* **What you need to do**:
Copies of all lines that contain "replacing" are needed; take them from the data below.

··· Records for this exercise

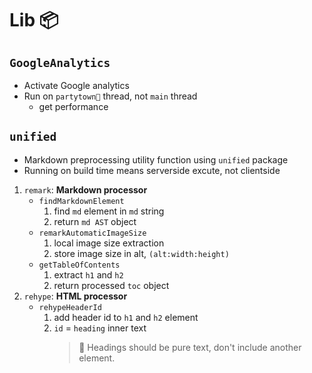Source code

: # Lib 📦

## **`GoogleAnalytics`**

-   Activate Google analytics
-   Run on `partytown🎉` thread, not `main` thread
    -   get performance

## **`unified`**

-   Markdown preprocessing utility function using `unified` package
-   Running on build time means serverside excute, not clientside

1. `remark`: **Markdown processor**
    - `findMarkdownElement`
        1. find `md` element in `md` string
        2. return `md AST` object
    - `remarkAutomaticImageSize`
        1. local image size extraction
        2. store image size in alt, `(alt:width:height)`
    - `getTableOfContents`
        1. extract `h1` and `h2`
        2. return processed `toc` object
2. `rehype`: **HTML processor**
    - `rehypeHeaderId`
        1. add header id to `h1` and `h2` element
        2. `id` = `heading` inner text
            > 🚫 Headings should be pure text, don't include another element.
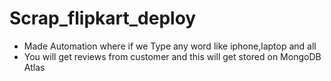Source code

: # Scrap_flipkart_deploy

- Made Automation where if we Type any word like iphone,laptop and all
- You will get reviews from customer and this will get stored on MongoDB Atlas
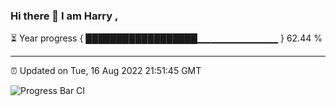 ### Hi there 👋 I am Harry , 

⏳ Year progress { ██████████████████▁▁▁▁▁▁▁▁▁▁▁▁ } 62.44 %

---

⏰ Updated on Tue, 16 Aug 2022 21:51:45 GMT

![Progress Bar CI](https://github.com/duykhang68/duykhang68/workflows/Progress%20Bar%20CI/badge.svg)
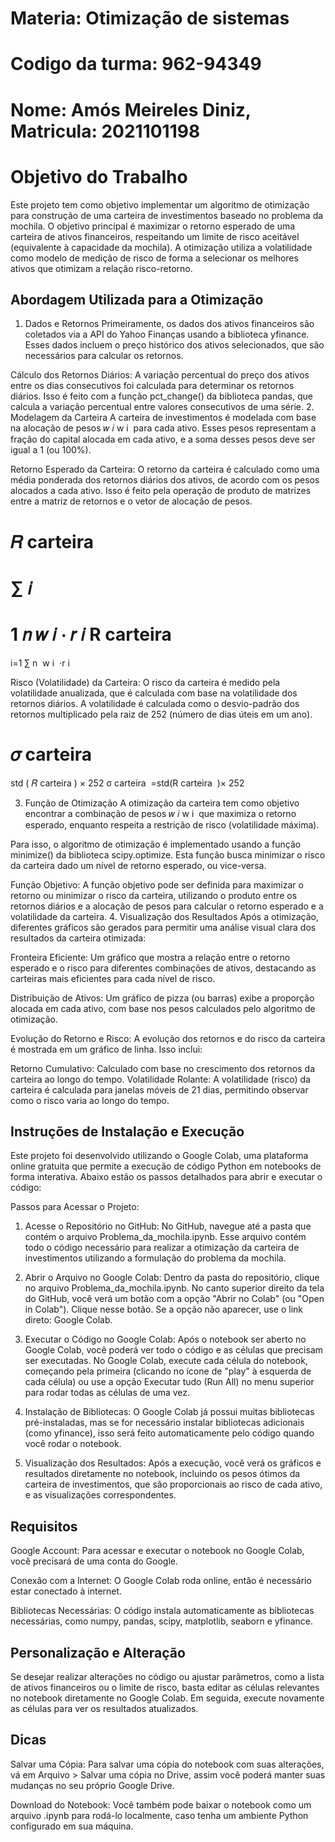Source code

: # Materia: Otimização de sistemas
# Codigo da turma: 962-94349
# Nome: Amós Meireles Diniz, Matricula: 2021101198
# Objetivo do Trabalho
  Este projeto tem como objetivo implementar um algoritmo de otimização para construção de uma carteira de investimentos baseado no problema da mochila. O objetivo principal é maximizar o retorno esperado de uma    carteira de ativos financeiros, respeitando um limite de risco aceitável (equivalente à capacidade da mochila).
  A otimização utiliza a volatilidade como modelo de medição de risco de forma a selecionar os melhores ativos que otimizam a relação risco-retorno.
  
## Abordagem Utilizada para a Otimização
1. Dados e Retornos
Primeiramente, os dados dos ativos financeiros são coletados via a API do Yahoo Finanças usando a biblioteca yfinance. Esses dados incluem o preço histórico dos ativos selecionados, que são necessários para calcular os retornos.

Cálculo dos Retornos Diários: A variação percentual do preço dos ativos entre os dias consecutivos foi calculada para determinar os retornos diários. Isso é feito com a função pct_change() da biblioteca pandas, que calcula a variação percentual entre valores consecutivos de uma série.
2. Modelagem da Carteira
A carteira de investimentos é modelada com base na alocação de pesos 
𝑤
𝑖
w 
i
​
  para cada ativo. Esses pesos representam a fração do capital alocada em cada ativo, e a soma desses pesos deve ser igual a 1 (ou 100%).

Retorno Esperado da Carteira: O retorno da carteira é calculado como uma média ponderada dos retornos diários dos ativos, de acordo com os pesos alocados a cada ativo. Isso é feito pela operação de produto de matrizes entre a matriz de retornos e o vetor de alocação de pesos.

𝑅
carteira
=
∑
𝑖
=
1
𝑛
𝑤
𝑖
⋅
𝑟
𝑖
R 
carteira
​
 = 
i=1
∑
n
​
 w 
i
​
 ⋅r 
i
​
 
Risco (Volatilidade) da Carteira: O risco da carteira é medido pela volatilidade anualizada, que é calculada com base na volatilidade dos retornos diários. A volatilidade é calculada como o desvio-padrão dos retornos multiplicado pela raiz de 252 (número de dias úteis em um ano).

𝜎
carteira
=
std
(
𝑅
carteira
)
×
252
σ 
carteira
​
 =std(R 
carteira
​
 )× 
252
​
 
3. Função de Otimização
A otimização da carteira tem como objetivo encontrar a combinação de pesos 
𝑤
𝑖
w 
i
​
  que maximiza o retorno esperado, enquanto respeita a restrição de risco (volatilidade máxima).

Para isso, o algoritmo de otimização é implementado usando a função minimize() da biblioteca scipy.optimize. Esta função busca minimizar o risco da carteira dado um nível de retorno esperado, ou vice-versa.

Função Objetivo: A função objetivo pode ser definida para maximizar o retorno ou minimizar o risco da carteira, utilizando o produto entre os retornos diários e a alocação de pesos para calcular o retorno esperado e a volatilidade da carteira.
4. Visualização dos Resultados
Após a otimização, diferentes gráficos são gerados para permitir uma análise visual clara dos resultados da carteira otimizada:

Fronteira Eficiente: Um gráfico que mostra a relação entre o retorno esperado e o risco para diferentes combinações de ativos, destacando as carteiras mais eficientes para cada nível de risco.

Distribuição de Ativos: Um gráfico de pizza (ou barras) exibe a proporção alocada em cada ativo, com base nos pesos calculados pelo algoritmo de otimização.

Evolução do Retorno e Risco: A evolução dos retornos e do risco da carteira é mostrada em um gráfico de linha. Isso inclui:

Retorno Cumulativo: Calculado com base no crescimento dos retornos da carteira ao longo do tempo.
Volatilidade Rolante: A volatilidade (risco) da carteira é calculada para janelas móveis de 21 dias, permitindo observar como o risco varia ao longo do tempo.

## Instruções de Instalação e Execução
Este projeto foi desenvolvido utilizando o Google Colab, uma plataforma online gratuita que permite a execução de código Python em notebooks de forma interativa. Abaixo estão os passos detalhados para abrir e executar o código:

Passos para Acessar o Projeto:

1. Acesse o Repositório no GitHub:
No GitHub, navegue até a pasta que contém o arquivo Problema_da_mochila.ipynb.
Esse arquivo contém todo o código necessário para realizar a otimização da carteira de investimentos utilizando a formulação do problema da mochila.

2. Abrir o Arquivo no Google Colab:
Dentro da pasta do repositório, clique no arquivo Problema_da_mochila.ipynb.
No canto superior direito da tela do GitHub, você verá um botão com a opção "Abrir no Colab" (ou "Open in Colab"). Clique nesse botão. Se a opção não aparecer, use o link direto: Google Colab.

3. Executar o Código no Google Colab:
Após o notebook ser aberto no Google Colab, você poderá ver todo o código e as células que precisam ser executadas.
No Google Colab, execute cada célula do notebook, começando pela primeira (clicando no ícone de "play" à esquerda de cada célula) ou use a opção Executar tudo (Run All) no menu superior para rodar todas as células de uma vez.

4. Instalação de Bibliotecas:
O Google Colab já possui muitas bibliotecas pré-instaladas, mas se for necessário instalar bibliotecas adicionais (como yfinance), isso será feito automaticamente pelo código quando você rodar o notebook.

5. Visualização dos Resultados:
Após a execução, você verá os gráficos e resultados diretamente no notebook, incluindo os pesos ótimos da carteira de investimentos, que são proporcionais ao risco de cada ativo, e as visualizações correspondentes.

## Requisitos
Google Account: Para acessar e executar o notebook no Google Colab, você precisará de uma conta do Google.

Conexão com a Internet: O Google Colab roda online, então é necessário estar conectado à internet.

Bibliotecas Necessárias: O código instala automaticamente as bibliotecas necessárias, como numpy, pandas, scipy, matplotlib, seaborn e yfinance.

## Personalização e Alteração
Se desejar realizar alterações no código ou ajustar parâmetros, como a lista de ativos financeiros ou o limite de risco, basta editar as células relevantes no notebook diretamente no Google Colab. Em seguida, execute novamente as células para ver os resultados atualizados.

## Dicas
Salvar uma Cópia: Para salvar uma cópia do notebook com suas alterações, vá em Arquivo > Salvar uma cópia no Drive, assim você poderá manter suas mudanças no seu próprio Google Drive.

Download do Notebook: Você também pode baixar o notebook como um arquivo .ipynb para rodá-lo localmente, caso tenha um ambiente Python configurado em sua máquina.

······
··· Records for this exercise

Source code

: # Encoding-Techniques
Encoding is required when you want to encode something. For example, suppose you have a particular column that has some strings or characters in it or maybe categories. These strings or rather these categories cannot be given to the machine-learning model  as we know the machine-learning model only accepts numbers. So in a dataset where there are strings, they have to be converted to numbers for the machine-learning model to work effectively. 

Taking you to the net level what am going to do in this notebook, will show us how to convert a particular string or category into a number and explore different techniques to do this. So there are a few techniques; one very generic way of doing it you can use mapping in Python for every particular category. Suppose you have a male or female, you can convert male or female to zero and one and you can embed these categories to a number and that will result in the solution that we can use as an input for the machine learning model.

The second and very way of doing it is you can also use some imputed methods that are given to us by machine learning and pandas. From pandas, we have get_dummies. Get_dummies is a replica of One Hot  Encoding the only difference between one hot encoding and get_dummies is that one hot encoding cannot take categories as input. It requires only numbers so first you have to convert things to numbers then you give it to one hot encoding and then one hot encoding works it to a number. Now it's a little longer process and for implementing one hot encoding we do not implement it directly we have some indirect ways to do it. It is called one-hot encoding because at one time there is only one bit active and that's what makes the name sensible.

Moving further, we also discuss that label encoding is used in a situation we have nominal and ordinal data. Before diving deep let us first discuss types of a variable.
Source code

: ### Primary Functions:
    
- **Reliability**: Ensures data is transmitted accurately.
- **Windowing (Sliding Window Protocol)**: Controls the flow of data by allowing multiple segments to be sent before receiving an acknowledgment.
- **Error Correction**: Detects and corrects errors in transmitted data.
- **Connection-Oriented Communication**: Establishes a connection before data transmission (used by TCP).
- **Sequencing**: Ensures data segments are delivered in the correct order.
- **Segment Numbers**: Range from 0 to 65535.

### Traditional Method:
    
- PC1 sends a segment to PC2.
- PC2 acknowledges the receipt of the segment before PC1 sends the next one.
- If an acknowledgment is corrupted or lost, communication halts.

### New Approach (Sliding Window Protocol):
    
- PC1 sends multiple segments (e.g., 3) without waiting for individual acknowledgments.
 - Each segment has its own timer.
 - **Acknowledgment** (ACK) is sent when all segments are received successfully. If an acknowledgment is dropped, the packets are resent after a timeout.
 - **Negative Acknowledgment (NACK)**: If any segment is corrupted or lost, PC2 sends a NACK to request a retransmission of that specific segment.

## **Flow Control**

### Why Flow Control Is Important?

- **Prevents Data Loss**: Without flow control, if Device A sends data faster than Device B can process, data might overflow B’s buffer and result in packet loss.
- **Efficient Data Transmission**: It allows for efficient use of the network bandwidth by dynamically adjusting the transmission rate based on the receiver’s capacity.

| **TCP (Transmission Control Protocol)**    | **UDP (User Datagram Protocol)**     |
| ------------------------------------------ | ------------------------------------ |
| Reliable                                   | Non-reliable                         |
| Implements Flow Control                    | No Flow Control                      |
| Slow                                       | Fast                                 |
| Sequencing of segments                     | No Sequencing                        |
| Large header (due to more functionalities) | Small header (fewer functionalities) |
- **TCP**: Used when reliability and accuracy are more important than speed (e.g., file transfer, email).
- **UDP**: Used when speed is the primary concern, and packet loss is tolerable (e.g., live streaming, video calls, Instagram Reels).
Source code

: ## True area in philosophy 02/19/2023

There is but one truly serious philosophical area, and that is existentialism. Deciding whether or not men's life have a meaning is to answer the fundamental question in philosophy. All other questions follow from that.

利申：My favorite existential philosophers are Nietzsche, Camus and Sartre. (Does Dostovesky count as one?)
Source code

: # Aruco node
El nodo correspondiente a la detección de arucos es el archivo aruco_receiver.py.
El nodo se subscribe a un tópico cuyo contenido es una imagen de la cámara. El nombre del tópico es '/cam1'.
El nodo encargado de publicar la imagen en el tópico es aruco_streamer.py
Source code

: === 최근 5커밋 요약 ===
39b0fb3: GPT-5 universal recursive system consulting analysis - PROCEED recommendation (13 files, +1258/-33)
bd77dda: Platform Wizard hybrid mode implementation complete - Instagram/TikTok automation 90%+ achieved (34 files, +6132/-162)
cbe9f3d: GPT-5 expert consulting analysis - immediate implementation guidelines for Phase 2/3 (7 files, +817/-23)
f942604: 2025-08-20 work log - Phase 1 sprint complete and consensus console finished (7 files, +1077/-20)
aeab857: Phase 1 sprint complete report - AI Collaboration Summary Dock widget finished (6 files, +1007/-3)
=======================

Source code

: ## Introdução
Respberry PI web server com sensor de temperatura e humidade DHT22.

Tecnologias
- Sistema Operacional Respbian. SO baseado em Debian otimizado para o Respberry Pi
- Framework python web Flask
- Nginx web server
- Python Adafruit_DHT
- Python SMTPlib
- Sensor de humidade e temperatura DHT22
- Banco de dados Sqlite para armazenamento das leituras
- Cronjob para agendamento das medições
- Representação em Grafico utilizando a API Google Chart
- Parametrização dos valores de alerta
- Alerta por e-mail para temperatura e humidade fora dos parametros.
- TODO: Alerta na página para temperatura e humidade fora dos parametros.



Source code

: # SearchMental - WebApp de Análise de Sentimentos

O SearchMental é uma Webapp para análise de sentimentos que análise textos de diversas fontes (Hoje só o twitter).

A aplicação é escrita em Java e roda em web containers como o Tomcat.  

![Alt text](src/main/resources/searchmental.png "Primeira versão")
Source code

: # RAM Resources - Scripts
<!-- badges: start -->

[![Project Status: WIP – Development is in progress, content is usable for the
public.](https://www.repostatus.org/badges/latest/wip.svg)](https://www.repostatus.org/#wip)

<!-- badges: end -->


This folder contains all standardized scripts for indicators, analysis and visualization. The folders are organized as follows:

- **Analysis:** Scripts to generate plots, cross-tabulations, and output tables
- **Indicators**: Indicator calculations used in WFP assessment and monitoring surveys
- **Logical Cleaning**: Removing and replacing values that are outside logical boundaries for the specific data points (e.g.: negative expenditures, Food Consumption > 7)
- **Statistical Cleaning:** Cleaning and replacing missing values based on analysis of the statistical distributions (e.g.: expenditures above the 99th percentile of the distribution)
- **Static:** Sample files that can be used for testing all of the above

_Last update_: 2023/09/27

······

* **Response area**:
- **Logical Cleaning**: Removing and replacing values that are outside logical boundaries for the specific data points (e.g.: negative expenditures, Food Consumption > 7)
- **Statistical Cleaning:** Cleaning and replacing missing values based on analysis of the statistical distributions (e.g.: expenditures above the 99th percentile of the distribution)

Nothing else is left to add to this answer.